WORK REQUIRED
Report each line of the material below where the word "lstlisting" can be found.

_ _ _

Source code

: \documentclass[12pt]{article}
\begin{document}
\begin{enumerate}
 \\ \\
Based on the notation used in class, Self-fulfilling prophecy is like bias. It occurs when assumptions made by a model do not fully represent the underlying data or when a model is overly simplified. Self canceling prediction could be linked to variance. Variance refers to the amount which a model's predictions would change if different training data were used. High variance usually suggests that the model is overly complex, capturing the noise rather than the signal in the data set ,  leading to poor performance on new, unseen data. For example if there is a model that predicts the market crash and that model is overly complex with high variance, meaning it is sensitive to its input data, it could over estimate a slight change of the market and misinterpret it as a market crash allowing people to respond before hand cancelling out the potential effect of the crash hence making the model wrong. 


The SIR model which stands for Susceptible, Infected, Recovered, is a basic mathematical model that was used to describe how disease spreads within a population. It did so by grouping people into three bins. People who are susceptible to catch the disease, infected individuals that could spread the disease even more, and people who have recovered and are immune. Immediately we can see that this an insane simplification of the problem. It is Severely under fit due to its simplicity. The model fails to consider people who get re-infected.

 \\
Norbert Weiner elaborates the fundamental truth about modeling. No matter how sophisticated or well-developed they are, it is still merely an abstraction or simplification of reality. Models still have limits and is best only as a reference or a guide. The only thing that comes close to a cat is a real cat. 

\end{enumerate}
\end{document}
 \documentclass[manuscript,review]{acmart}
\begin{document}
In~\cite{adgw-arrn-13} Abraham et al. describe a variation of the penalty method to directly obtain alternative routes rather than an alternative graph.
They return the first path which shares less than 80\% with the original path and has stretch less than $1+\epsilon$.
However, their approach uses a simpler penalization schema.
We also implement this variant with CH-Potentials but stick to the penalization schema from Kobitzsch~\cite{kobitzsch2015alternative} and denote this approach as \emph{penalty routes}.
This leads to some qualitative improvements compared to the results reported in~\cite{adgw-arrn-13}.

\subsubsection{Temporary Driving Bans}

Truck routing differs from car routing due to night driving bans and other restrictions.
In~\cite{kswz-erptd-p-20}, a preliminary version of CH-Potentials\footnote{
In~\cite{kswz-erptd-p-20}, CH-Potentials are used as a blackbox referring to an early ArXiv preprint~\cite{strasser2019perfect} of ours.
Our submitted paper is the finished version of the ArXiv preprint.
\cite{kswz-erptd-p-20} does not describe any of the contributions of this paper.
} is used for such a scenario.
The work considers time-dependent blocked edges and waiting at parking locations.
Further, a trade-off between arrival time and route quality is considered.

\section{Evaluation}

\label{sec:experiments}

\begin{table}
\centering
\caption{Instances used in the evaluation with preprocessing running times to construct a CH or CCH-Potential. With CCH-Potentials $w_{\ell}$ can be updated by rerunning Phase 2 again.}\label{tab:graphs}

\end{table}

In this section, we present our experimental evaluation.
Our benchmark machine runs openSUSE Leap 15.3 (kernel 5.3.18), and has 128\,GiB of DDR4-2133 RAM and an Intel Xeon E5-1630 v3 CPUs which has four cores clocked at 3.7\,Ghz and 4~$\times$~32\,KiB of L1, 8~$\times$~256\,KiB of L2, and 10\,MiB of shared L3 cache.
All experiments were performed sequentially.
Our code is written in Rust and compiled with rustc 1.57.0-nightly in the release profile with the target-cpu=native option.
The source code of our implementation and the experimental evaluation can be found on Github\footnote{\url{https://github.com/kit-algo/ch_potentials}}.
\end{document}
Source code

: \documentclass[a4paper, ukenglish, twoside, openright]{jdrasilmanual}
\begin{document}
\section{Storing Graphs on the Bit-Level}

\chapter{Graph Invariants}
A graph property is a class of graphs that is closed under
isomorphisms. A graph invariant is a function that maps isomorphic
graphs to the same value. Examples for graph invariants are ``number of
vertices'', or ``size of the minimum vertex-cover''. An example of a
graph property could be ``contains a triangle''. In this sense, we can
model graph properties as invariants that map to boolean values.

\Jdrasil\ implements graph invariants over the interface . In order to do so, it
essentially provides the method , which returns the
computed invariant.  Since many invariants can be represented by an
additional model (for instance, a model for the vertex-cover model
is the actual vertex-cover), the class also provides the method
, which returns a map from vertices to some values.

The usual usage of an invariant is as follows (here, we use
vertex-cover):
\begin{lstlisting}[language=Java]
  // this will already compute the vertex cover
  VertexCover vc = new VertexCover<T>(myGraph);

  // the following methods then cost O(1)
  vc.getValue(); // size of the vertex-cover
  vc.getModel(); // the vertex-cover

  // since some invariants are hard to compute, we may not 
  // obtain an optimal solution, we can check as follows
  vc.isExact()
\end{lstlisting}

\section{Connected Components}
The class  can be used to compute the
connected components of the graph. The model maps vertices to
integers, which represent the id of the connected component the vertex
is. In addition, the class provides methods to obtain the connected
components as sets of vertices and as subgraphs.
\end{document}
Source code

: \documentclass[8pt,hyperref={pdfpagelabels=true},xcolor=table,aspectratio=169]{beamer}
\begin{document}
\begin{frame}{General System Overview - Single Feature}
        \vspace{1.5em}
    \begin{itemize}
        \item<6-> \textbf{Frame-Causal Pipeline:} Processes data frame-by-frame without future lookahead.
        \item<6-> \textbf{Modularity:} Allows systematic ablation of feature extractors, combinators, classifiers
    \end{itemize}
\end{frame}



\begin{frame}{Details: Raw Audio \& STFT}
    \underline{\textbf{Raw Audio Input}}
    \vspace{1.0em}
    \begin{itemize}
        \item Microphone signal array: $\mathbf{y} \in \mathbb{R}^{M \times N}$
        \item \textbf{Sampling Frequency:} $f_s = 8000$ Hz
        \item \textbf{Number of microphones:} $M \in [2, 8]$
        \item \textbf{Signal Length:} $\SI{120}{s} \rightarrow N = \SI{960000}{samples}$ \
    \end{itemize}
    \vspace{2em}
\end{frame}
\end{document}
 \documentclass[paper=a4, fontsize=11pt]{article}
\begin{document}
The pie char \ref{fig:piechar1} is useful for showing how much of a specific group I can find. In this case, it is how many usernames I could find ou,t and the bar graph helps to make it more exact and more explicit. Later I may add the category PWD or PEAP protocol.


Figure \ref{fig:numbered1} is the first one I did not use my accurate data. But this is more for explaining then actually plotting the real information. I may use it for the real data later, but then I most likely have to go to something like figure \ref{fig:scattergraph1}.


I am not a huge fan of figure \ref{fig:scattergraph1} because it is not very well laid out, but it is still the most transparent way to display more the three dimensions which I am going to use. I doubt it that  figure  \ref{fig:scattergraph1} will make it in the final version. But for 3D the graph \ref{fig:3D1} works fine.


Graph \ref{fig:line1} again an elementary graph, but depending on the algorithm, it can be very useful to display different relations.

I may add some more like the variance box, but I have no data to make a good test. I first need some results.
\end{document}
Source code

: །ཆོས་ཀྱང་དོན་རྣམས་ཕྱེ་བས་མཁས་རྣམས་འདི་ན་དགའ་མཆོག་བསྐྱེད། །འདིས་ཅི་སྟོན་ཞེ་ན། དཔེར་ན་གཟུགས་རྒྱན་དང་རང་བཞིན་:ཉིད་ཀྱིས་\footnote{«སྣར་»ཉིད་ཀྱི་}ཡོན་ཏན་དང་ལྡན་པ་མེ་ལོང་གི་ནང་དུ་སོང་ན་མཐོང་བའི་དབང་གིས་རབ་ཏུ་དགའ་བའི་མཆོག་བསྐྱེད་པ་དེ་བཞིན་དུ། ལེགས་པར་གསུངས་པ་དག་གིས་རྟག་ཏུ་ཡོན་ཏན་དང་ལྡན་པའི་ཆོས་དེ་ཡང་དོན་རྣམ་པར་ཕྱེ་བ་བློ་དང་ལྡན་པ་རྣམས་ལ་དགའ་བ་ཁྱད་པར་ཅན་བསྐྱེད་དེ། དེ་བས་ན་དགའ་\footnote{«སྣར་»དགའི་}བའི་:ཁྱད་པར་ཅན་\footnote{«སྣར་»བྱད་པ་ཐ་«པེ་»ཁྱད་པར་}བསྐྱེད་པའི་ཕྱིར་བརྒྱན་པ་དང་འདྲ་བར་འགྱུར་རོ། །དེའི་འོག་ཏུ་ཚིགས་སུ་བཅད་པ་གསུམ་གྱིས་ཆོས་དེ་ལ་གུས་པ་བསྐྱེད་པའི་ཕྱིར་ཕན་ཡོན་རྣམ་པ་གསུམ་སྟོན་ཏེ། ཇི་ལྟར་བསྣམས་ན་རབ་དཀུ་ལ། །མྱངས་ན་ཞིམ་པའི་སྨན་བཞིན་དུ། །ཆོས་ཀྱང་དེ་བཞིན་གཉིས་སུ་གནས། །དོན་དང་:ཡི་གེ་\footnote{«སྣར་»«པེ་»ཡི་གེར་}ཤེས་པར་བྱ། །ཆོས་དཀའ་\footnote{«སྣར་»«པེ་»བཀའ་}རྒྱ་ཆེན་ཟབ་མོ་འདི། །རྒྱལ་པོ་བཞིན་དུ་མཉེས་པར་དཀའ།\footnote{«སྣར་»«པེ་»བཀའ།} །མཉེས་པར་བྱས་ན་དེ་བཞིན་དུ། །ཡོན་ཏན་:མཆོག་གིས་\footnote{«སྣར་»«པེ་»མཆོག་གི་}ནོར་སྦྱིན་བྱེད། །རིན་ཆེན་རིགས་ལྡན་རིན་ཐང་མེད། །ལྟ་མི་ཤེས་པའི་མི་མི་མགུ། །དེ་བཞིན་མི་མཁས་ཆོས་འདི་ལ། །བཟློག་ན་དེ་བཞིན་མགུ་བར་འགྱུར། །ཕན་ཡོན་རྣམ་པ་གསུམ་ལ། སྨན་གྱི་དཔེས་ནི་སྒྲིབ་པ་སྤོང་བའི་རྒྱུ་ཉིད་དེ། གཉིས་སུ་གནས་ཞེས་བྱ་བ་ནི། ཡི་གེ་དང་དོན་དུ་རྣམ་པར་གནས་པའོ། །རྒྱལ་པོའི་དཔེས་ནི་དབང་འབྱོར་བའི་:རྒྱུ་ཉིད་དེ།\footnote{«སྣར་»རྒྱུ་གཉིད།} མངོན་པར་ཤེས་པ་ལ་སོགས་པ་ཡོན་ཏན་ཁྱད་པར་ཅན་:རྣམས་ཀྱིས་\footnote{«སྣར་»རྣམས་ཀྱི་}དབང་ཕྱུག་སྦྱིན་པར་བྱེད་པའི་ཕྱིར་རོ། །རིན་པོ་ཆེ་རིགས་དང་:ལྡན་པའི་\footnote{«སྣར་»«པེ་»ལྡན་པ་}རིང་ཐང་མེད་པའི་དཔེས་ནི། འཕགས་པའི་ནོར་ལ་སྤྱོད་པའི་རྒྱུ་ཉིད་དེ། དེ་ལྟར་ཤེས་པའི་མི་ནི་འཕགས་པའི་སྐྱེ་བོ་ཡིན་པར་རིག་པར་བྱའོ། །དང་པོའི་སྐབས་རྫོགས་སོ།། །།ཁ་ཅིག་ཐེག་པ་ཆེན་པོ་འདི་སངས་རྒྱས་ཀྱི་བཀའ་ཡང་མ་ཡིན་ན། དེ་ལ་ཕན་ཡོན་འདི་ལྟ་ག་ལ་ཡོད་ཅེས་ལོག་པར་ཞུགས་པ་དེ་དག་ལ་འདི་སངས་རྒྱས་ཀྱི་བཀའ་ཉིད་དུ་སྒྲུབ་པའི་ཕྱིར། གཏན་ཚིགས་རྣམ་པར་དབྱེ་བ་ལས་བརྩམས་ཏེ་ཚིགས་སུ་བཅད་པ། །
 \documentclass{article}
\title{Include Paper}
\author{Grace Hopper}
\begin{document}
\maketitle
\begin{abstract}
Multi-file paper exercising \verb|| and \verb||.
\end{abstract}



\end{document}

_ _ _

ANSWER BELOW
\begin{lstlisting}[language=Java]
\end{lstlisting}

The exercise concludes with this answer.